The mortgage life insurance policy usually declines in value as you pay down your mortgage, so the value in 25 years (if you have a 30 year mortgage) is worth much less than if you died 2 years into the policy.  This type of policy usually becomes worthless once you have paid off the mortgage.  And if you die, the bank gets the pay-off; your beneficiary gets the deed (what happens if the house has become worthless?) The policy may not pay-off for the first 5 years until you paid enough to the insurance company, so double-check before you sign up for this type of mortgage life insurance.  If you sell the property, refinance the mortgage, get a 2nd mortgage or home-equity loan, the policy may terminate with no remaining value!

A better solution for many people (especially young healthy people under 30 years) is a term-life insurance policy.  This type of policy is a fixed-benefit type of policy meaning that the value doesn’t change over time and worth the same on day 1 or the last day of the policy (10, 20, 30 year policy, or any number of years).  At the end of the term, the policy expires and becomes worthless.  If you die before the term ends, then your beneficiary gets the value of the term-life insurance policy to payoff the mortgage, help with the funeral or do whatever with the money (if the house becomes worthless, your beneficiary can go buy a new house with the insurance money and leave the worthless property to the bank).  The insurance payout may be tax free money to the beneficiary!  This type of fixed-term life insurance policy can be found for about $10 per month for $200,000 worth of life-insurance.  And the policy goes with the person and IS NOT tied to the property or mortgage!  As long as the premiums are paid, the policy usually remains in place.
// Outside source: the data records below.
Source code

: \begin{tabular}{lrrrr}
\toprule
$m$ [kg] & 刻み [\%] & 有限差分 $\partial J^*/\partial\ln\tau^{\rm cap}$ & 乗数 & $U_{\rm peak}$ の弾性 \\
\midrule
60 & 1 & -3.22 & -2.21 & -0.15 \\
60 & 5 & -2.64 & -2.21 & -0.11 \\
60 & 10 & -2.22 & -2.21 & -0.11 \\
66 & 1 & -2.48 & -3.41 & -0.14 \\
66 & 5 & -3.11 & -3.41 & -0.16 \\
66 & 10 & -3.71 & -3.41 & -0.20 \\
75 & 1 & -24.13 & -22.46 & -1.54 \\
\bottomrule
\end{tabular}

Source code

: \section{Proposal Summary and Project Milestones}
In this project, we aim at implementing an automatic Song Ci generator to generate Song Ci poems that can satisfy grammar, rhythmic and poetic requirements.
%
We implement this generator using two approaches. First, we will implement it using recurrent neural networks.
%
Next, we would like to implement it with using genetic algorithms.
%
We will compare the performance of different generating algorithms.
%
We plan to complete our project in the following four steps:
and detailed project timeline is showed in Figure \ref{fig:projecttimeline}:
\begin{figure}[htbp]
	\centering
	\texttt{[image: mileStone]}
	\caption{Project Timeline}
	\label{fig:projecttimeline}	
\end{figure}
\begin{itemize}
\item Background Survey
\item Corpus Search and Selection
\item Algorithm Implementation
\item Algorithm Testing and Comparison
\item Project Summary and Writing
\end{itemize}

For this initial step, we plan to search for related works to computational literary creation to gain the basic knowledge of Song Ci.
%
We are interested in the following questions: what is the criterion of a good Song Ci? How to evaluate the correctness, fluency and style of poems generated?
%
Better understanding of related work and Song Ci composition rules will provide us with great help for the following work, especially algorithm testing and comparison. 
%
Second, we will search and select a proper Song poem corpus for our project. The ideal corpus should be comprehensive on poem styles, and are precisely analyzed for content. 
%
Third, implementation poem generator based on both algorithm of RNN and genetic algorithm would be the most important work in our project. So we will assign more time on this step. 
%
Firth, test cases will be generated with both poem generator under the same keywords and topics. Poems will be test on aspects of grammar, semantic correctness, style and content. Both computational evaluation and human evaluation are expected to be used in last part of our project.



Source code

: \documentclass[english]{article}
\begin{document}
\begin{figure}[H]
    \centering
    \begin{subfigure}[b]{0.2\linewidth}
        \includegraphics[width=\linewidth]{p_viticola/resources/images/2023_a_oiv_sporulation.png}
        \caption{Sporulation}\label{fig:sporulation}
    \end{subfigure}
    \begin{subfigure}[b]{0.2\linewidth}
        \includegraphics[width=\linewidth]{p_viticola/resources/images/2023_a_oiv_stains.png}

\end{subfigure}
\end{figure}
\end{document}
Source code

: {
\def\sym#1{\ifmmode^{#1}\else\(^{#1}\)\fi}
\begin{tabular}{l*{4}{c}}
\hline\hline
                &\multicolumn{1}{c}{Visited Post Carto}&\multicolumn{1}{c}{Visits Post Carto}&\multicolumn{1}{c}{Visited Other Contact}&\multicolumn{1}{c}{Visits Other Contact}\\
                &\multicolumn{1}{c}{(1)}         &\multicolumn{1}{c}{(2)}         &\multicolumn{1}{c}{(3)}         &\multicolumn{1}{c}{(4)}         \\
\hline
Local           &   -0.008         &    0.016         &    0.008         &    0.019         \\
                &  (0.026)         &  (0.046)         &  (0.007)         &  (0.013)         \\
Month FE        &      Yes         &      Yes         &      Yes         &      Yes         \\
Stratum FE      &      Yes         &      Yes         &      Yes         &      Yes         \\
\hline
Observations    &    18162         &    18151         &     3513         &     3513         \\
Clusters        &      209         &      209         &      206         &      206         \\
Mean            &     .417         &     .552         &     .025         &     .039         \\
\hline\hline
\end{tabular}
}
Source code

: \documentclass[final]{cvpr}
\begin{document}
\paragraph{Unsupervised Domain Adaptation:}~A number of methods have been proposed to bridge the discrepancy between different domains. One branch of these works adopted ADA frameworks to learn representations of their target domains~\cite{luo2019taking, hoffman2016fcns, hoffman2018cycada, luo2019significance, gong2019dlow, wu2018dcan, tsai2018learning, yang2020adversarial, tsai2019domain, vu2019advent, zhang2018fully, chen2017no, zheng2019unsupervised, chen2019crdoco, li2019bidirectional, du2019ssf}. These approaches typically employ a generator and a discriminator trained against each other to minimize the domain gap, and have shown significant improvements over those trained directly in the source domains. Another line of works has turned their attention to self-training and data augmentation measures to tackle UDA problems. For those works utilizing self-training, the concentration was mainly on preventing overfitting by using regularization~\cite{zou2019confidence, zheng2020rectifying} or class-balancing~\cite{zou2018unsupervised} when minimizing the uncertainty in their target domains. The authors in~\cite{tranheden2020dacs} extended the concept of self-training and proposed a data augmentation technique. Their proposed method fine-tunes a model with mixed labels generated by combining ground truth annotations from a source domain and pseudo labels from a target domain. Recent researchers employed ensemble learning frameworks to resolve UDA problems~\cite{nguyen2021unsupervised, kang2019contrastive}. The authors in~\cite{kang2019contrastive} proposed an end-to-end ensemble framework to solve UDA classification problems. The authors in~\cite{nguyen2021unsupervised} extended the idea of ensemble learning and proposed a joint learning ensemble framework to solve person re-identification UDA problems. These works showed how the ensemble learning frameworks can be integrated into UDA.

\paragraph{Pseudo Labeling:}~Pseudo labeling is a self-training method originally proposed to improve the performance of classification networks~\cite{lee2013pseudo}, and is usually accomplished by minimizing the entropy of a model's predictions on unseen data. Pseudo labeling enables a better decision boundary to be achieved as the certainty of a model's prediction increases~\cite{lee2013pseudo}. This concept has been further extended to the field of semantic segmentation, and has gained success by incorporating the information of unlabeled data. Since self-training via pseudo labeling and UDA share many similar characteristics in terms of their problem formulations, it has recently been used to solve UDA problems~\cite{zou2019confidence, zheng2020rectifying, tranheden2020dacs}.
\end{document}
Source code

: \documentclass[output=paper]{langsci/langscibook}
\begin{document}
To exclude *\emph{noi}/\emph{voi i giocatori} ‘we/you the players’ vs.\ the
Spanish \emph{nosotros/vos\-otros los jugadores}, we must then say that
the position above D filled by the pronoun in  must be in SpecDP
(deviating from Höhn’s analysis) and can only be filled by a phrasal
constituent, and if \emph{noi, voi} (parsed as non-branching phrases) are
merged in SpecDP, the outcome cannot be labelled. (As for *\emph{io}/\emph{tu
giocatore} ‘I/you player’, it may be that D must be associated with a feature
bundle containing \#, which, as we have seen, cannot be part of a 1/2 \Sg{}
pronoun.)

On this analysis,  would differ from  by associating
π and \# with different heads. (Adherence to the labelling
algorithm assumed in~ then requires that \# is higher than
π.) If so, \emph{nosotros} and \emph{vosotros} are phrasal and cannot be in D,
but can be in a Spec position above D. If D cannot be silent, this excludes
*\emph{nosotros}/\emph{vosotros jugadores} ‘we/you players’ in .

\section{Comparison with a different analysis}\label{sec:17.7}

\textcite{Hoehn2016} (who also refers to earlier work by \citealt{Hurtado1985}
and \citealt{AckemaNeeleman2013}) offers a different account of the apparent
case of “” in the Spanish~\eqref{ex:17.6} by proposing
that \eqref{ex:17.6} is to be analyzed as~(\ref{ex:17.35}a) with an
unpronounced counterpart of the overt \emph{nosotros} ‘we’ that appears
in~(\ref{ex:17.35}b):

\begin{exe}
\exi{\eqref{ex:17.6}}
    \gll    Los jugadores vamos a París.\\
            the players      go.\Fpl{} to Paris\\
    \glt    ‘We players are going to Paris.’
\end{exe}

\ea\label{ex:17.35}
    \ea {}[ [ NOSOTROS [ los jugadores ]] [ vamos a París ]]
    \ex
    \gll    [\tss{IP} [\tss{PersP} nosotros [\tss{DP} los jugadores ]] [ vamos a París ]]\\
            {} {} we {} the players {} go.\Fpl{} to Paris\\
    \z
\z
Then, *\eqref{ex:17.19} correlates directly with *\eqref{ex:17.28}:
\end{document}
Many insurance agents and investment advisors will offer “universal life” or “variable life” or “whole-life” policies.  These may or maynot have a cash value at the end of the term.  But most likely, you’ll be better off buying term life insurance and investing the difference (or save for a rainy day) to pay-off your mortgage or invest in a good stock like Coca-Cola or Home Depot.  If you are a high-earner (over $200,000 per year), then this type of policy may provide tax savings and benefits.

Any insurance policies that you fail to pay usually will terminate immediately.  Any of the “cash value” may be converted to pay the premiums until you:

  • 1) Repay the missed premiums (with a penalty) or
  • 2) The “cash value” is converted to payments to the life insurance company until the policy value is exhausted, then the policy will terminate (leaving you with NOTHING!)-BEWARE!

Consider that you may become jobless sometime during the mortgage period and if you fail to pay the premiums, the policy may become worthless….   You should consider which insurance policy will allow you to cash-out (the policy or the stocks you bought with the savings) with minimal tax or legal penalty to help you survive during the joblessness?  Or did you save the difference and put it into a rainy day fund to carry you through the joblessness?

Most of these scenarios have significant tax penalties (except for the rainy day fund) and you should consult with a CPA or certified financial planner (pay by the hour) to get unbiased advice.  Also check with your insurance agent and get quotes from several sources.